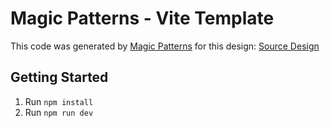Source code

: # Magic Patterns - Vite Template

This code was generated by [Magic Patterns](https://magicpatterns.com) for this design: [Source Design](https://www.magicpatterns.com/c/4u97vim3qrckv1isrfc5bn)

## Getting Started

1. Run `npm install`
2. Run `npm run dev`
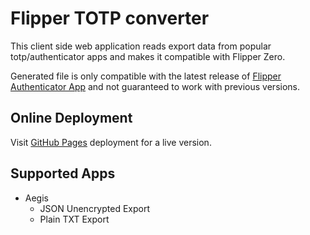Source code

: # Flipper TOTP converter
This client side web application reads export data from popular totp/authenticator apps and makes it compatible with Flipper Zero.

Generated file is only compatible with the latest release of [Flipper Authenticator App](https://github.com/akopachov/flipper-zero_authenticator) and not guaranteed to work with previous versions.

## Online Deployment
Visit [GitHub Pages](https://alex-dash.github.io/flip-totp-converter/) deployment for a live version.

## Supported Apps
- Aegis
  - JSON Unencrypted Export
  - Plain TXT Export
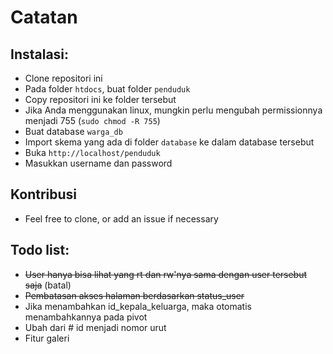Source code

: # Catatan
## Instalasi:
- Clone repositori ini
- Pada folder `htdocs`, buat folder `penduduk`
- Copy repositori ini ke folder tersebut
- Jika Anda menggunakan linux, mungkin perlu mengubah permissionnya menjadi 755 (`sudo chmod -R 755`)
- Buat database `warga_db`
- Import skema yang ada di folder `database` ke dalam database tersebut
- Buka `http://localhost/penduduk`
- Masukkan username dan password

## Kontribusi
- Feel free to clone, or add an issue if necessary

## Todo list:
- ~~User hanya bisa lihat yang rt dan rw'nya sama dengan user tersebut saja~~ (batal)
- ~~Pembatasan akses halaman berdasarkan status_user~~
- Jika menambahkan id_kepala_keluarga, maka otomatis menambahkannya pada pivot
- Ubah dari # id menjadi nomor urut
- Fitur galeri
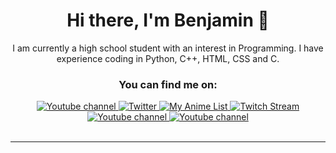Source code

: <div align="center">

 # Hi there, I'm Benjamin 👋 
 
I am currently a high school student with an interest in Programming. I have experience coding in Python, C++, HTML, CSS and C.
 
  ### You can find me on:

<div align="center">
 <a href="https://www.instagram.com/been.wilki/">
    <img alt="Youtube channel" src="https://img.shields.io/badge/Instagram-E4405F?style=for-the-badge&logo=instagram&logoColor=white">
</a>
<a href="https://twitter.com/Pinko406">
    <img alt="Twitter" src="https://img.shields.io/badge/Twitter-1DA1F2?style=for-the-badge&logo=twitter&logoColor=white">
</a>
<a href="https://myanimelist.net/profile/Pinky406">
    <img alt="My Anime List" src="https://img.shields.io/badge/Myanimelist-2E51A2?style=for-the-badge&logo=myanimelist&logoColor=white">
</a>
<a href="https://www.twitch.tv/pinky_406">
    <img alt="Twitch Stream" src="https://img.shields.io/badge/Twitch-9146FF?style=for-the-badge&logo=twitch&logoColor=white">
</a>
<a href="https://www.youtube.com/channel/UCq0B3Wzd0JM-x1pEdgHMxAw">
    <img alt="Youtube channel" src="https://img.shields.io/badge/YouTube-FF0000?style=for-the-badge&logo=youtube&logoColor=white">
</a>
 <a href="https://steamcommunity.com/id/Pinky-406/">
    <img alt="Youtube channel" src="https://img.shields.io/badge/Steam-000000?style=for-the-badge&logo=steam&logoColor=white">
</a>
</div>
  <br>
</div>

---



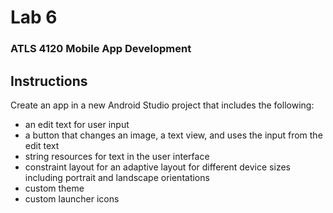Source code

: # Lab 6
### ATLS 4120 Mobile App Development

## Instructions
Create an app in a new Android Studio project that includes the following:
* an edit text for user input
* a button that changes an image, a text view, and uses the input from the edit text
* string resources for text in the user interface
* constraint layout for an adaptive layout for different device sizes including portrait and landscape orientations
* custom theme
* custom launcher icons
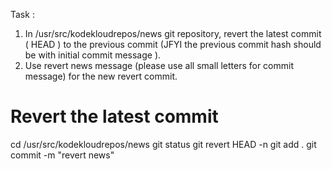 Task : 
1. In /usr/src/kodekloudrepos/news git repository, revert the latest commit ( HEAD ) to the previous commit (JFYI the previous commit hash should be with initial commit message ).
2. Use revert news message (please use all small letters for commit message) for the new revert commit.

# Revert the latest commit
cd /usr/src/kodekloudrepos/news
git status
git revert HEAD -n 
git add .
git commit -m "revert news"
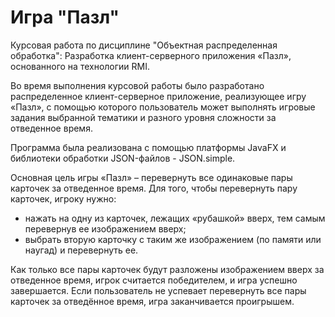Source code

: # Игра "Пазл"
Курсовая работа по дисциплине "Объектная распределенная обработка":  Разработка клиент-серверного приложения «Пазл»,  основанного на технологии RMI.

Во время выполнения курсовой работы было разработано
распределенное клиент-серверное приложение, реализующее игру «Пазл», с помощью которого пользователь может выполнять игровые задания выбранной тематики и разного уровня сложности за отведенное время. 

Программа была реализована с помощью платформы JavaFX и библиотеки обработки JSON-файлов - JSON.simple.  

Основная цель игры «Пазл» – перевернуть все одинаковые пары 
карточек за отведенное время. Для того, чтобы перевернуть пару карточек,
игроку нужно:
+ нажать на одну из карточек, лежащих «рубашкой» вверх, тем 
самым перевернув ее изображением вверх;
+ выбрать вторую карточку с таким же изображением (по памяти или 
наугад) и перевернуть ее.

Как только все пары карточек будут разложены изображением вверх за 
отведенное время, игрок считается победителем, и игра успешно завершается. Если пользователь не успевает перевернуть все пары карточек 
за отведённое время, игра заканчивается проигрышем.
______
Prompt> Your task is an exact transcription of all the data, minus the pictures.

Solved exercise>
Source code

: # Magic Patterns - Vite Template

This code was generated by [Magic Patterns](https://magicpatterns.com) for this design: [Source Design](https://www.magicpatterns.com/c/4u97vim3qrckv1isrfc5bn)

## Getting Started

1. Run `npm install`
2. Run `npm run dev`
Source code

: # Flipper TOTP converter
This client side web application reads export data from popular totp/authenticator apps and makes it compatible with Flipper Zero.

Generated file is only compatible with the latest release of [Flipper Authenticator App](https://github.com/akopachov/flipper-zero_authenticator) and not guaranteed to work with previous versions.

## Online Deployment
Visit [GitHub Pages](https://alex-dash.github.io/flip-totp-converter/) deployment for a live version.

## Supported Apps
- Aegis
  - JSON Unencrypted Export
  - Plain TXT Export
Source code

: # Catatan
## Instalasi:
- Clone repositori ini
- Pada folder `htdocs`, buat folder `penduduk`
- Copy repositori ini ke folder tersebut
- Jika Anda menggunakan linux, mungkin perlu mengubah permissionnya menjadi 755 (`sudo chmod -R 755`)
- Buat database `warga_db`
- Import skema yang ada di folder `database` ke dalam database tersebut
- Buka `http://localhost/penduduk`
- Masukkan username dan password

## Kontribusi
- Feel free to clone, or add an issue if necessary

## Todo list:
- ~~User hanya bisa lihat yang rt dan rw'nya sama dengan user tersebut saja~~ (batal)
- ~~Pembatasan akses halaman berdasarkan status_user~~
- Jika menambahkan id_kepala_keluarga, maka otomatis menambahkannya pada pivot
- Ubah dari # id menjadi nomor urut
- Fitur galeri
Source code

: <div align="center">

 # Hi there, I'm Benjamin 👋 
 
I am currently a high school student with an interest in Programming. I have experience coding in Python, C++, HTML, CSS and C.
 
  ### You can find me on:

<div align="center">
 <a href="https://www.instagram.com/been.wilki/">
    <img alt="Youtube channel" src="https://img.shields.io/badge/Instagram-E4405F?style=for-the-badge&logo=instagram&logoColor=white">
</a>
<a href="https://twitter.com/Pinko406">
    <img alt="Twitter" src="https://img.shields.io/badge/Twitter-1DA1F2?style=for-the-badge&logo=twitter&logoColor=white">
</a>
<a href="https://myanimelist.net/profile/Pinky406">
    <img alt="My Anime List" src="https://img.shields.io/badge/Myanimelist-2E51A2?style=for-the-badge&logo=myanimelist&logoColor=white">
</a>
<a href="https://www.twitch.tv/pinky_406">
    <img alt="Twitch Stream" src="https://img.shields.io/badge/Twitch-9146FF?style=for-the-badge&logo=twitch&logoColor=white">
</a>
<a href="https://www.youtube.com/channel/UCq0B3Wzd0JM-x1pEdgHMxAw">
    <img alt="Youtube channel" src="https://img.shields.io/badge/YouTube-FF0000?style=for-the-badge&logo=youtube&logoColor=white">
</a>
 <a href="https://steamcommunity.com/id/Pinky-406/">
    <img alt="Youtube channel" src="https://img.shields.io/badge/Steam-000000?style=for-the-badge&logo=steam&logoColor=white">
</a>
</div>
  <br>
</div>

---



Source code

: # Lab 6
### ATLS 4120 Mobile App Development

## Instructions
Create an app in a new Android Studio project that includes the following:
* an edit text for user input
* a button that changes an image, a text view, and uses the input from the edit text
* string resources for text in the user interface
* constraint layout for an adaptive layout for different device sizes including portrait and landscape orientations
* custom theme
* custom launcher icons
 Task : 
1. In /usr/src/kodekloudrepos/news git repository, revert the latest commit ( HEAD ) to the previous commit (JFYI the previous commit hash should be with initial commit message ).
2. Use revert news message (please use all small letters for commit message) for the new revert commit.

# Revert the latest commit
cd /usr/src/kodekloudrepos/news
git status
git revert HEAD -n 
git add .
git commit -m "revert news"
Source code

: # Игра "Пазл"
Курсовая работа по дисциплине "Объектная распределенная обработка":  Разработка клиент-серверного приложения «Пазл»,  основанного на технологии RMI.

Во время выполнения курсовой работы было разработано
распределенное клиент-серверное приложение, реализующее игру «Пазл», с помощью которого пользователь может выполнять игровые задания выбранной тематики и разного уровня сложности за отведенное время. 

Программа была реализована с помощью платформы JavaFX и библиотеки обработки JSON-файлов - JSON.simple.  

Основная цель игры «Пазл» – перевернуть все одинаковые пары 
карточек за отведенное время. Для того, чтобы перевернуть пару карточек,
игроку нужно:
+ нажать на одну из карточек, лежащих «рубашкой» вверх, тем 
самым перевернув ее изображением вверх;
+ выбрать вторую карточку с таким же изображением (по памяти или 
наугад) и перевернуть ее.

Как только все пары карточек будут разложены изображением вверх за 
отведенное время, игрок считается победителем, и игра успешно завершается. Если пользователь не успевает перевернуть все пары карточек 
за отведённое время, игра заканчивается проигрышем.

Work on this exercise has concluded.